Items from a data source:
-- -- --

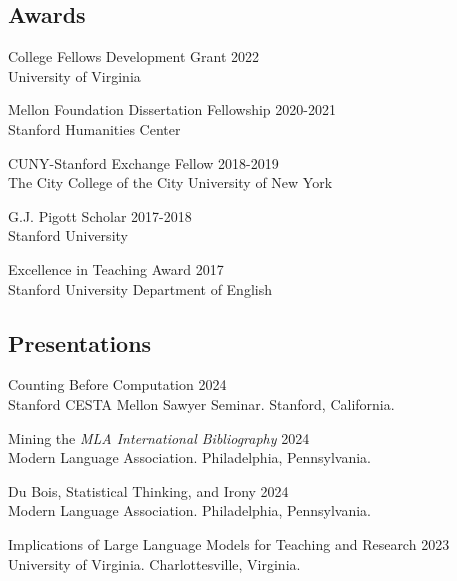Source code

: \documentclass[
  12pt,
  letterpaper,
]{article}
\begin{document}
\hypertarget{awards}{%
\subsection{Awards}\label{awards}}

College Fellows Development Grant \hfill 2022\\
\hspace*{0.333em} University of Virginia

Mellon Foundation Dissertation Fellowship \hfill 2020-2021\\
\hspace*{0.333em} Stanford Humanities Center

CUNY-Stanford Exchange Fellow \hfill 2018-2019\\
\hspace*{0.333em} The City College of the City University of New York

G.J. Pigott Scholar \hfill 2017-2018\\
\hspace*{0.333em} Stanford University

Excellence in Teaching Award \hfill 2017\\
\hspace*{0.333em} Stanford University Department of English

\hypertarget{presentations}{%
\subsection{Presentations}\label{presentations}}

Counting Before Computation \hfill 2024\\
\hspace*{0.333em} Stanford CESTA Mellon Sawyer Seminar. Stanford, California.

Mining the \emph{MLA International Bibliography} \hfill 2024\\
\hspace*{0.333em} Modern Language Association. Philadelphia, Pennsylvania.

Du Bois, Statistical Thinking, and Irony \hfill 2024\\
\hspace*{0.333em} Modern Language Association. Philadelphia, Pennsylvania.

Implications of Large Language Models for Teaching and Research \hfill 2023\\
\hspace*{0.333em} University of Virginia. Charlottesville, Virginia.
\end{document}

-- -- --

Exact copies of the entries above are needed, with every picture removed.

Answer:
Source code

: \documentclass[
  12pt,
  letterpaper,
]{article}
\begin{document}
\hypertarget{awards}{%
\subsection{Awards}\label{awards}}

College Fellows Development Grant \hfill 2022\\
\hspace*{0.333em} University of Virginia

Mellon Foundation Dissertation Fellowship \hfill 2020-2021\\
\hspace*{0.333em} Stanford Humanities Center

CUNY-Stanford Exchange Fellow \hfill 2018-2019\\
\hspace*{0.333em} The City College of the City University of New York

G.J. Pigott Scholar \hfill 2017-2018\\
\hspace*{0.333em} Stanford University

Excellence in Teaching Award \hfill 2017\\
\hspace*{0.333em} Stanford University Department of English

\hypertarget{presentations}{%
\subsection{Presentations}\label{presentations}}

Counting Before Computation \hfill 2024\\
\hspace*{0.333em} Stanford CESTA Mellon Sawyer Seminar. Stanford, California.

Mining the \emph{MLA International Bibliography} \hfill 2024\\
\hspace*{0.333em} Modern Language Association. Philadelphia, Pennsylvania.

Du Bois, Statistical Thinking, and Irony \hfill 2024\\
\hspace*{0.333em} Modern Language Association. Philadelphia, Pennsylvania.

Implications of Large Language Models for Teaching and Research \hfill 2023\\
\hspace*{0.333em} University of Virginia. Charlottesville, Virginia.
\end{document}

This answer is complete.